Cyrano de Bergerac can be read as an allegory of inner and outer beauty. Cyrano, representing inner beauty, passively battles Christian, who represents outer beauty, for Roxane’s love. Roxane becomes the arbiter of the relative values of these characters and, by extension, of the values of inner and outer beauty. The play places a premium on inner beauty, integrity, and intellect. Yet Cyrano’s own swashbuckling, flamboyant character emphasizes his exterior rather than his interior traits.
What impresses Roxane and the other marquises is his ability to craft words deftly, to fight off unbelievable numbers of men, and to engage in brilliant gestures: throwing a bag of gold in the theater to pay for the night’s receipts and to stop the play; denying himself everything but the most meager meal out of respect for his own pride; and composing a poem to accompany his sword fighting. All of these actions are publicly impressive and derive their power from their outward manifestation. Cyrano’s and Christian’s outer beauties differ, of course: Christian is blessed with good looks while Cyrano’s bombast is a product of a clever mind. Nonetheless, when Roxane claims to be choosing between the outer beauty of Christian and the inner beauty of Cyrano, in many ways she is simply choosing between two different versions of an ostentatious, visible show.

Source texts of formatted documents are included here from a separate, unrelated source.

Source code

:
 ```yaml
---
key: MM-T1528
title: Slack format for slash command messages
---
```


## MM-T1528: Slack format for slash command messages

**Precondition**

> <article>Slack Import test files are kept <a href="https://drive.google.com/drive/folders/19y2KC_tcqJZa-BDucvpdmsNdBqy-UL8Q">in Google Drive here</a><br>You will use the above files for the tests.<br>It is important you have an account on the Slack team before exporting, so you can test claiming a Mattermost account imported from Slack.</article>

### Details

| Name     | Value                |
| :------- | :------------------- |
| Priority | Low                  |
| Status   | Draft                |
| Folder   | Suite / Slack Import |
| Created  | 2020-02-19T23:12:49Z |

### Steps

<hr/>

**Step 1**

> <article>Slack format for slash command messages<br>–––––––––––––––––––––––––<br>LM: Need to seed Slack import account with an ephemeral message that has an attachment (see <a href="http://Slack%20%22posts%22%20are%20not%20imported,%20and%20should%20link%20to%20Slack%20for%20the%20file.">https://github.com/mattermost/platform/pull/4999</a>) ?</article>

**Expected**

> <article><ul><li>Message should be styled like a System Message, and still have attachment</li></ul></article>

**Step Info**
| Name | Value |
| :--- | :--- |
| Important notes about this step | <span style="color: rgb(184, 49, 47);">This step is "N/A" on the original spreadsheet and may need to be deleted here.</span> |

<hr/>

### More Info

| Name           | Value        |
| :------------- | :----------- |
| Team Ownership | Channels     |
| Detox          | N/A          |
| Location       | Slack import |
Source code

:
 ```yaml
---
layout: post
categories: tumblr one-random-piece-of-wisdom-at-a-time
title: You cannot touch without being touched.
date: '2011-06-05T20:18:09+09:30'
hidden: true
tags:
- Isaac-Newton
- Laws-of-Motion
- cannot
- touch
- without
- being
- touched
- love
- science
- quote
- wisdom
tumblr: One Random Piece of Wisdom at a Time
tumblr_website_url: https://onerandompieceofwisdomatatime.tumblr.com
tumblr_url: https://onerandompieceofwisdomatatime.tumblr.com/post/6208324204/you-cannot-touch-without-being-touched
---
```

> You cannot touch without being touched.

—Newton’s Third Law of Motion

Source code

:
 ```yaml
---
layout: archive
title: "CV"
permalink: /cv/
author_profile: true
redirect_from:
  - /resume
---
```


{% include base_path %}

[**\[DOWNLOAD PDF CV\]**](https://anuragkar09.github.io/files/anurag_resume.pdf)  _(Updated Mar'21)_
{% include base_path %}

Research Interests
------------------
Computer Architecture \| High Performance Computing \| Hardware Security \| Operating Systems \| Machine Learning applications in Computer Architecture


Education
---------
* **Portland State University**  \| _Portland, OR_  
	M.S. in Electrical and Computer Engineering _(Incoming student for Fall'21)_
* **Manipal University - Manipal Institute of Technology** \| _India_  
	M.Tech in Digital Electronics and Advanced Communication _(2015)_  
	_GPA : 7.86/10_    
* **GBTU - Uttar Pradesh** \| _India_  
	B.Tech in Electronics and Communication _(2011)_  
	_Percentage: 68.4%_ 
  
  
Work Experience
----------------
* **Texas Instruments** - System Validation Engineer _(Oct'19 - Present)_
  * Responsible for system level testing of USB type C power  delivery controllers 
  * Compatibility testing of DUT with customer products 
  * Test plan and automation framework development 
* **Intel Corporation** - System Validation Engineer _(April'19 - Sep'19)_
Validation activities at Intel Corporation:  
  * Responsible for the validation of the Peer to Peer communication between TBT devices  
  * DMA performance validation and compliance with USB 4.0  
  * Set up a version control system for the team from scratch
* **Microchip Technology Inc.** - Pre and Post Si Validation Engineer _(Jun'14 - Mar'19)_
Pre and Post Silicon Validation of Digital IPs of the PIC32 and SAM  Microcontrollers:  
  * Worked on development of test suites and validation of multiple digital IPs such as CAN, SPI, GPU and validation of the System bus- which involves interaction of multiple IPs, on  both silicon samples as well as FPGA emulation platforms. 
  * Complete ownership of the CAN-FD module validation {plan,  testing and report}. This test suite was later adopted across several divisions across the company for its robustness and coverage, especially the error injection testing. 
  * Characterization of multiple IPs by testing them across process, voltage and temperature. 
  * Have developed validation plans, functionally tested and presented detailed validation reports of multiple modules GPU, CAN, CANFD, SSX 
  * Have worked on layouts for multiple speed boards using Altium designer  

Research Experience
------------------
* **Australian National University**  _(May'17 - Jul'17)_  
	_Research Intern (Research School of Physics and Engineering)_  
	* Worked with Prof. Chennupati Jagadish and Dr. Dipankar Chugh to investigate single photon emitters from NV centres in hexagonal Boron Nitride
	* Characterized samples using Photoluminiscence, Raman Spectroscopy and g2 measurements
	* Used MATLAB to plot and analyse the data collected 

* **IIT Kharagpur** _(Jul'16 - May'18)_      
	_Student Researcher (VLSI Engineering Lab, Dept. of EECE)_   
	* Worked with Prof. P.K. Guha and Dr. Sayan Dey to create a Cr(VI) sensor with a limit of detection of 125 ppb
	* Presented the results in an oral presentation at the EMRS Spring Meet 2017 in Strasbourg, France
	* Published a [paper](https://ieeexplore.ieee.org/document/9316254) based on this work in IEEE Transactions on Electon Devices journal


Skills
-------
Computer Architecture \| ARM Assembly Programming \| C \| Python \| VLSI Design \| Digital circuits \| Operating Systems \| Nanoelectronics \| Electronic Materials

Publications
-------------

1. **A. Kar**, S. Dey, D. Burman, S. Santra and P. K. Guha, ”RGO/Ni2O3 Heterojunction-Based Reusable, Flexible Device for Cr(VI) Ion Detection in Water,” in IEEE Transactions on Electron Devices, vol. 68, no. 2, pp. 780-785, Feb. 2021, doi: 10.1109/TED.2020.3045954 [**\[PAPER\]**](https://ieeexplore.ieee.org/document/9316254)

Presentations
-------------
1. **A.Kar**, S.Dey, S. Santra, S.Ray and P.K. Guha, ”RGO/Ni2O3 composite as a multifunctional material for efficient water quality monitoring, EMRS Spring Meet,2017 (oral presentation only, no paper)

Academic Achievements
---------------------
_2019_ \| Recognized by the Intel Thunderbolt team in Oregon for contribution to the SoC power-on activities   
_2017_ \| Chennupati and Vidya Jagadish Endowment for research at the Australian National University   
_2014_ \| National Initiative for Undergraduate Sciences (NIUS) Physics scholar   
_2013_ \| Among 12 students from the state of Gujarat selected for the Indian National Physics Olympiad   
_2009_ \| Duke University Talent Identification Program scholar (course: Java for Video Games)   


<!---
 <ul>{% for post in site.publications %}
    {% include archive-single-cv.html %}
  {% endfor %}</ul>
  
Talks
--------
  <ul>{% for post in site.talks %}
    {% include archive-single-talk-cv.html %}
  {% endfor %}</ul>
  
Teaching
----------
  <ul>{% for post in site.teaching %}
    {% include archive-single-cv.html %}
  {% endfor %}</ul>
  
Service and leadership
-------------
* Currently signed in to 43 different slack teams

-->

Cyrano is in some ways a morally unblemished character, never veering from his strict moral standards. The play, however, seems to have a moral code that is even stricter than Cyrano’s own. Indeed, his one minor flaw—his willingness to deceive Roxane in order to to help Christian, and perhaps even to win her love himself—prevents him from having her at all. Because Cyrano deceives Roxane even after Christian’s death, he cannot declare his love for her. Doing so would show disrespect for Christian’s memory and make a mockery of her mourning. After Christian’s death, the play examines the repercussions of Christian and Cyrano’s duplicity by demonstrating the harsh existence that Cyrano must endure: living in close proximity to his one true love, but remaining emotionally barred from her. Through their deception, the two men have made Roxane fall in love with someone who does not exist: an ideal. As a result, she truly loves neither Christian nor Cyrano—she loves their magnificent collaboration. Cyrano and Roxane are never able to consummate the deep love that they undeniably share for each other.